Last year we announced the successful completion of Large Speech Model (LSM)-powered ASR over the totality of the uncaptioned Television News Archive, applying GCP's state of the art Chirp speech to text technology to more than 2.5 million hours of television news from 50 countries spanning portions of the past quarter-century. Today we are excited to report the first statistics from that immense initiative. In all, we ASR'd 8.8 billion seconds (146.9M minutes / 2.45M hours) of airtime, of which 6.856 billion seconds (77.8%) contained at least one recognizable word, with the rest of the airtime consists of silence, music, sound effects, noises, ambient field sound and unintelligible or unrecognized human speech. Of the recognized speech, the resulting transcripts contain 111.3GB of text consisting of 78.1 billion characters representing 14.18 billion words (Chirp segments scriptio continua languages into discrete "words" so this wordcount correctly represents languages like Chinese).

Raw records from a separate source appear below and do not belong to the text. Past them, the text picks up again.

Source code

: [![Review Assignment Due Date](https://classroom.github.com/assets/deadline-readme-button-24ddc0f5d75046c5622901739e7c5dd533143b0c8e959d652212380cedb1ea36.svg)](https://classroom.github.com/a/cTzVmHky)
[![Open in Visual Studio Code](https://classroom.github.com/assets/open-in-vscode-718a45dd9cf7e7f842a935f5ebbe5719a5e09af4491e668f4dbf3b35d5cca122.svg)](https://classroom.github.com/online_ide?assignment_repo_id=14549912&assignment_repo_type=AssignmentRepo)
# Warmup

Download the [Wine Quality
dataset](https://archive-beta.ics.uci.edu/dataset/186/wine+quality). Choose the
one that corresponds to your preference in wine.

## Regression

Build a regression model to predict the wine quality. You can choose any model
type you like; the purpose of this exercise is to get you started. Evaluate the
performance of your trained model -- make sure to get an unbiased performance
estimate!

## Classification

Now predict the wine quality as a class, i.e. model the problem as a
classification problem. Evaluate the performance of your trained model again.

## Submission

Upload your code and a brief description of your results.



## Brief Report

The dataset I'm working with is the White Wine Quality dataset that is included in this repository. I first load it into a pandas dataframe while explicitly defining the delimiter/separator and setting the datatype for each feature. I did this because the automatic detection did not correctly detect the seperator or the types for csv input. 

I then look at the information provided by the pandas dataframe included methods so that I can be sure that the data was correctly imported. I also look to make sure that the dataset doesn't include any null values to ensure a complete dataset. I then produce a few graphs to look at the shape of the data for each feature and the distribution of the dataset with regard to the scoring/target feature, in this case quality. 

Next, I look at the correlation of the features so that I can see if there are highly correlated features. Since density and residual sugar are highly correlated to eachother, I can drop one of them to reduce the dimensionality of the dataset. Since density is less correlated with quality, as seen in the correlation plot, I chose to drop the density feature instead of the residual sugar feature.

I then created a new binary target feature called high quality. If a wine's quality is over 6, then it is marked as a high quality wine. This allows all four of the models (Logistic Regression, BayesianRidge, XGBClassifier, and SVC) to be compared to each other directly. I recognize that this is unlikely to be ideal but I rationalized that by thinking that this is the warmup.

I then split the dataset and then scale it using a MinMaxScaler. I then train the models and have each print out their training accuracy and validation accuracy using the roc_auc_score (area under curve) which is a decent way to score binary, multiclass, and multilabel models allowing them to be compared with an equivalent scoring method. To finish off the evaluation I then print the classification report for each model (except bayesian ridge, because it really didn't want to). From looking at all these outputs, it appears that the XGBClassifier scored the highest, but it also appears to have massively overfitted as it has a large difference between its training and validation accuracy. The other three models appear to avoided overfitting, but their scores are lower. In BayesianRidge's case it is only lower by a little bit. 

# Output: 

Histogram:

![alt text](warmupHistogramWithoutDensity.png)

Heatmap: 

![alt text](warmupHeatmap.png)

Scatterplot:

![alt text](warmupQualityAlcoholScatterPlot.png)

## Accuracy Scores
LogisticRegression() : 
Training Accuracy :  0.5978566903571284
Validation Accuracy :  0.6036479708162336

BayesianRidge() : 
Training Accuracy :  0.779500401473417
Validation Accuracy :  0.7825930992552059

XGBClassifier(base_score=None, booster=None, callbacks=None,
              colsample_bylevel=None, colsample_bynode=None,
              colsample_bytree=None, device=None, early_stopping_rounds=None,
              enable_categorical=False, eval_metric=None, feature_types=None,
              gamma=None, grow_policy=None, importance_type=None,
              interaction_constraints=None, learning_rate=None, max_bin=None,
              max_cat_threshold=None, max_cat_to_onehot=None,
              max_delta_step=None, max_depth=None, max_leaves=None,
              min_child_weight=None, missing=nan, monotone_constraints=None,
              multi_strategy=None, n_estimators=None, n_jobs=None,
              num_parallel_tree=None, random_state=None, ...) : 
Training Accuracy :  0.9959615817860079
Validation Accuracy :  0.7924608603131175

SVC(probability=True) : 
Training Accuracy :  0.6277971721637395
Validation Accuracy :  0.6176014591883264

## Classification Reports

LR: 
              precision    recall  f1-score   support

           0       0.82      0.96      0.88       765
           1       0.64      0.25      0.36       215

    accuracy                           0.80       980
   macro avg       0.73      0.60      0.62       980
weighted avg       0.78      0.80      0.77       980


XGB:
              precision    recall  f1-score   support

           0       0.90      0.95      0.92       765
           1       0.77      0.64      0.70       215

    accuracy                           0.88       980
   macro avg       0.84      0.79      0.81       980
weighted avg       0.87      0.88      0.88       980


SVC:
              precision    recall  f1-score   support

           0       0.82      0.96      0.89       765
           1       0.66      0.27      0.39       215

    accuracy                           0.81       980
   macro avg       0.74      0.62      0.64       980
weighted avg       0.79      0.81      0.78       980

The timeline below shows the total seconds of uncaptioned airtime per year across the TV News Archive, showing an initial burst in 2001 with the 9/11 Archive, then no uncaptioned collection until 2007, ramping up to a peak in 2012, declining through 2021, then ramping back up. The year 2024 is incomplete at this time as we work to catch up processing of the last three months of the year.

With the launch of the new TV Explorer we will be incorporating this enormous ASR archive to make the complete TV News Archive fulltext searchable for the first time since its inception nearly a quarter-century ago!